Source texts of formatted documents:
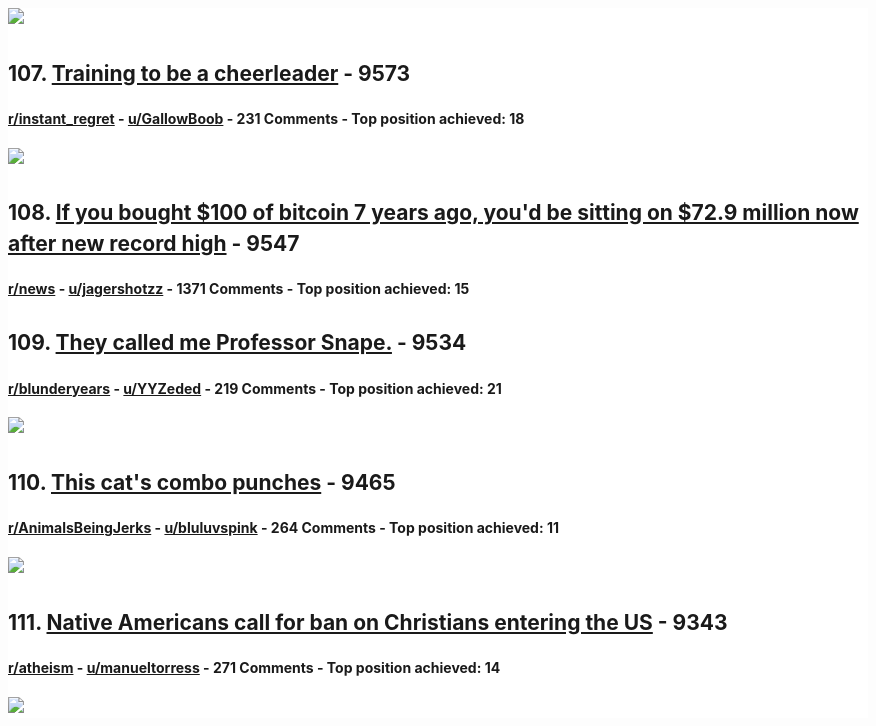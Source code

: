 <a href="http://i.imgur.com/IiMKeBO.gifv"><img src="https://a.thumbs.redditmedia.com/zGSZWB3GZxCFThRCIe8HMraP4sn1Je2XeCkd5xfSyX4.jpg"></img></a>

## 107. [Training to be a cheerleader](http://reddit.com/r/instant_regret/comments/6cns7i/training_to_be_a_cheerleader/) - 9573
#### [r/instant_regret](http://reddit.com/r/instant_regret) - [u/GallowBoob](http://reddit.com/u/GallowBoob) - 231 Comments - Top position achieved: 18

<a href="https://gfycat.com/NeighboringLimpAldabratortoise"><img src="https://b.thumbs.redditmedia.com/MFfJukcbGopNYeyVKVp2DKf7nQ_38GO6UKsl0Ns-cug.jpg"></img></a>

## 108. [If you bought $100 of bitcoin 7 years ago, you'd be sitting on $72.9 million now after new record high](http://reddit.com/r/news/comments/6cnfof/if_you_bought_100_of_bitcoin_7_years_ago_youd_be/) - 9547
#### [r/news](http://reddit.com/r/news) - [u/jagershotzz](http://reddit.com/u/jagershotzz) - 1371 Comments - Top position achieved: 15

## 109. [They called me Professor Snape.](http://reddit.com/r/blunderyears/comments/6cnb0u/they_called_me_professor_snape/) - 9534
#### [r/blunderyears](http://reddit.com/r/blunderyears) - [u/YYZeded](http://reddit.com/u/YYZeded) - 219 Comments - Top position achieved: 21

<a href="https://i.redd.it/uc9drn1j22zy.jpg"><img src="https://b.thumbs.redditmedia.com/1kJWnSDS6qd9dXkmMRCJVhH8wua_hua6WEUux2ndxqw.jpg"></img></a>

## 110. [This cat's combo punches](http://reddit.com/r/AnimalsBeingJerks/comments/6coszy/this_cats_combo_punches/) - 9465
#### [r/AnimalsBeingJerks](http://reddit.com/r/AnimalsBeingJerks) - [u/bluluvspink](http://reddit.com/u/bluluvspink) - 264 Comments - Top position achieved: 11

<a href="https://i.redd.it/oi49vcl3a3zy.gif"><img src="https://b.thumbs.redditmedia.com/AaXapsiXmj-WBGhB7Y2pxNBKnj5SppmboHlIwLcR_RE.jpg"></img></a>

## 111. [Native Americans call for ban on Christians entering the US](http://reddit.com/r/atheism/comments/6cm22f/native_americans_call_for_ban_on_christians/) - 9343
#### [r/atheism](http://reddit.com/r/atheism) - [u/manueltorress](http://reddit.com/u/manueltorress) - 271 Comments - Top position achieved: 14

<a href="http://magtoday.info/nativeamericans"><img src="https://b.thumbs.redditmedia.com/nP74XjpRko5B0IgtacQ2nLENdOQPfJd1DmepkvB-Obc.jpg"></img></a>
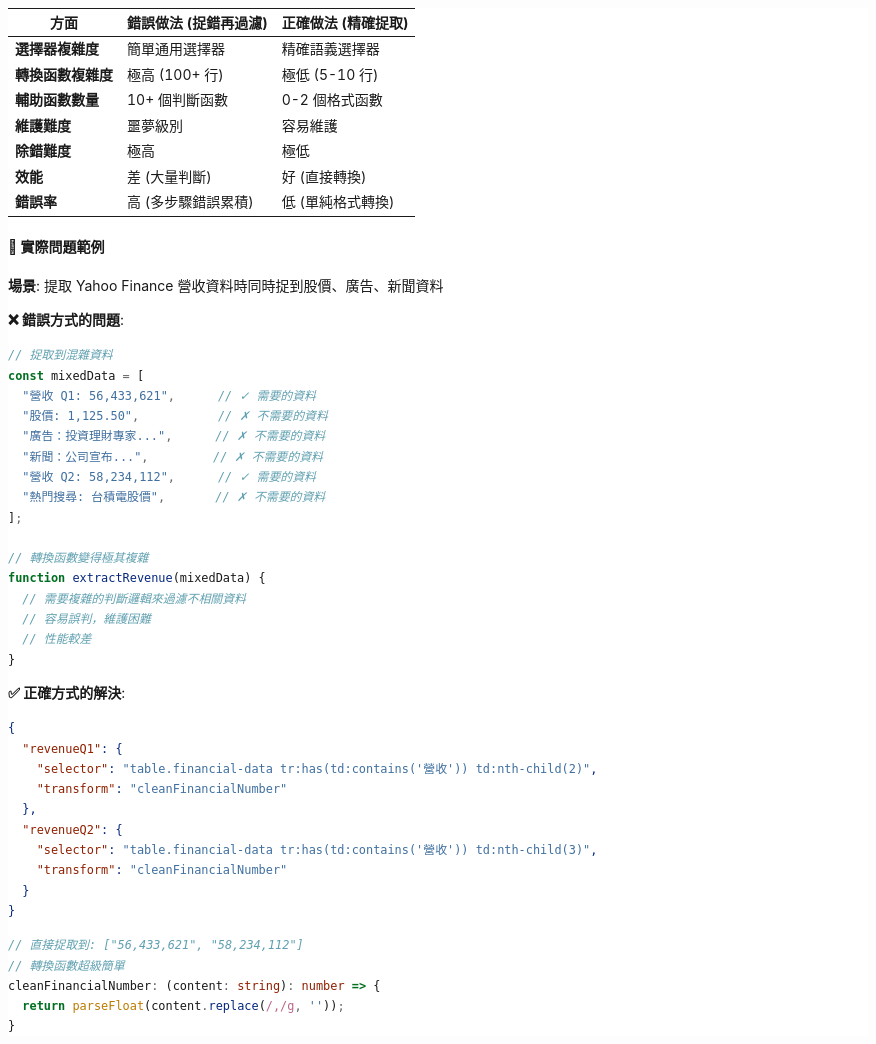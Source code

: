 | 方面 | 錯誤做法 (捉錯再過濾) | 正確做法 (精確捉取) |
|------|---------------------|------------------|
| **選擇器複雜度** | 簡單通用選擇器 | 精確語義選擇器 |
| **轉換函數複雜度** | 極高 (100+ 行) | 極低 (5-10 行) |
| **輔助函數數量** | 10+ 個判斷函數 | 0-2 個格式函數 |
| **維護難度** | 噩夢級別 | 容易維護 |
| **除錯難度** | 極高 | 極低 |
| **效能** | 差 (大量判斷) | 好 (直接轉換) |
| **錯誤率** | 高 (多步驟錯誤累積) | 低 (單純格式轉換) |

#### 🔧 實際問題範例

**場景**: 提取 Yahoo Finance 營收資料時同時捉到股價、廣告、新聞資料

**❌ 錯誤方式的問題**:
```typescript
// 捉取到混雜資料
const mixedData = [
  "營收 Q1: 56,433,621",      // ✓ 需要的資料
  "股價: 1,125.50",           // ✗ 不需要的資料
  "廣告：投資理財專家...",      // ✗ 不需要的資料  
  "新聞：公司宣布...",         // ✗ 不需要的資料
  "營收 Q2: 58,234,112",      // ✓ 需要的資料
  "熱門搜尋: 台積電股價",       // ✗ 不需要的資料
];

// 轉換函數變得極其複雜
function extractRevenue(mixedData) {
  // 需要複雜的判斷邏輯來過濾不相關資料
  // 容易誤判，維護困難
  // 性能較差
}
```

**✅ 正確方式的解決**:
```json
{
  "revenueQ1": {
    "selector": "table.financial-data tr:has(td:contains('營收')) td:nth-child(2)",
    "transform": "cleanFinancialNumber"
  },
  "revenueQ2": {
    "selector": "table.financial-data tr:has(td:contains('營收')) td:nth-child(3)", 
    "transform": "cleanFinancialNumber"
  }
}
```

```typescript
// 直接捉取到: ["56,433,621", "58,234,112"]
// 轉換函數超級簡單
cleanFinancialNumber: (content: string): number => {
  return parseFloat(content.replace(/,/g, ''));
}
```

## WORK REQUEST
Where a line above holds the string "selector", copy that line.

## ANSWER FOR THIS EXERCISE
    "selector": "table.financial-data tr:has(td:contains('營收')) td:nth-child(2)",
    "selector": "table.financial-data tr:has(td:contains('營收')) td:nth-child(3)", 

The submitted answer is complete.